**The problem:** Starting at the top line, print the entries below exactly as they are and skip every picture.

**Input data:**
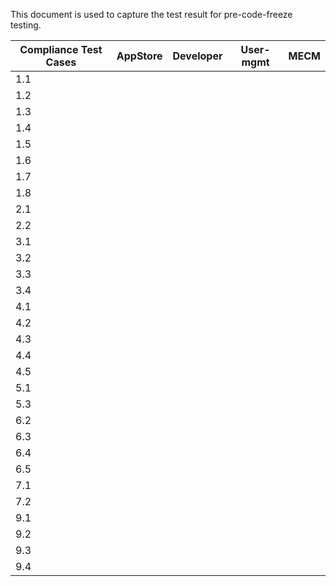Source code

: This document is used to capture the test result for pre-code-freeze testing.

| Compliance Test Cases | AppStore | Developer | User\-mgmt | MECM |
|-----------------------|----------|-----------|------------|------|
| 1\.1                  |          |           |            |      |
| 1\.2                  |          |           |            |      |
| 1\.3                  |          |           |            |      |
| 1\.4                  |          |           |            |      |
| 1\.5                  |          |           |            |      |
| 1\.6                  |          |           |            |      |
| 1\.7                  |          |           |            |      |
| 1\.8                  |          |           |            |      |
| 2\.1                  |          |           |            |      |
| 2\.2                  |          |           |            |      |
| 3\.1                  |          |           |            |      |
| 3\.2                  |          |           |            |      |
| 3\.3                  |          |           |            |      |
| 3\.4                  |          |           |            |      |
| 4\.1                  |          |           |            |      |
| 4\.2                  |          |           |            |      |
| 4\.3                  |          |           |            |      |
| 4\.4                  |          |           |            |      |
| 4\.5                  |          |           |            |      |
| 5\.1                  |          |           |            |      |
| 5\.3                  |          |           |            |      |
| 6\.2                  |          |           |            |      |
| 6\.3                  |          |           |            |      |
| 6\.4                  |          |           |            |      |
| 6\.5                  |          |           |            |      |
| 7\.1                  |          |           |            |      |
| 7\.2                  |          |           |            |      |
| 9\.1                  |          |           |            |      |
| 9\.2                  |          |           |            |      |
| 9\.3                  |          |           |            |      |
| 9\.4                  |          |           |            |      |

**Answer for the task:**
Source code

: This document is used to capture the test result for pre-code-freeze testing.

| Compliance Test Cases | AppStore | Developer | User\-mgmt | MECM |
|-----------------------|----------|-----------|------------|------|
| 1\.1                  |          |           |            |      |
| 1\.2                  |          |           |            |      |
| 1\.3                  |          |           |            |      |
| 1\.4                  |          |           |            |      |
| 1\.5                  |          |           |            |      |
| 1\.6                  |          |           |            |      |
| 1\.7                  |          |           |            |      |
| 1\.8                  |          |           |            |      |
| 2\.1                  |          |           |            |      |
| 2\.2                  |          |           |            |      |
| 3\.1                  |          |           |            |      |
| 3\.2                  |          |           |            |      |
| 3\.3                  |          |           |            |      |
| 3\.4                  |          |           |            |      |
| 4\.1                  |          |           |            |      |
| 4\.2                  |          |           |            |      |
| 4\.3                  |          |           |            |      |
| 4\.4                  |          |           |            |      |
| 4\.5                  |          |           |            |      |
| 5\.1                  |          |           |            |      |
| 5\.3                  |          |           |            |      |
| 6\.2                  |          |           |            |      |
| 6\.3                  |          |           |            |      |
| 6\.4                  |          |           |            |      |
| 6\.5                  |          |           |            |      |
| 7\.1                  |          |           |            |      |
| 7\.2                  |          |           |            |      |
| 9\.1                  |          |           |            |      |
| 9\.2                  |          |           |            |      |
| 9\.3                  |          |           |            |      |
| 9\.4                  |          |           |            |      |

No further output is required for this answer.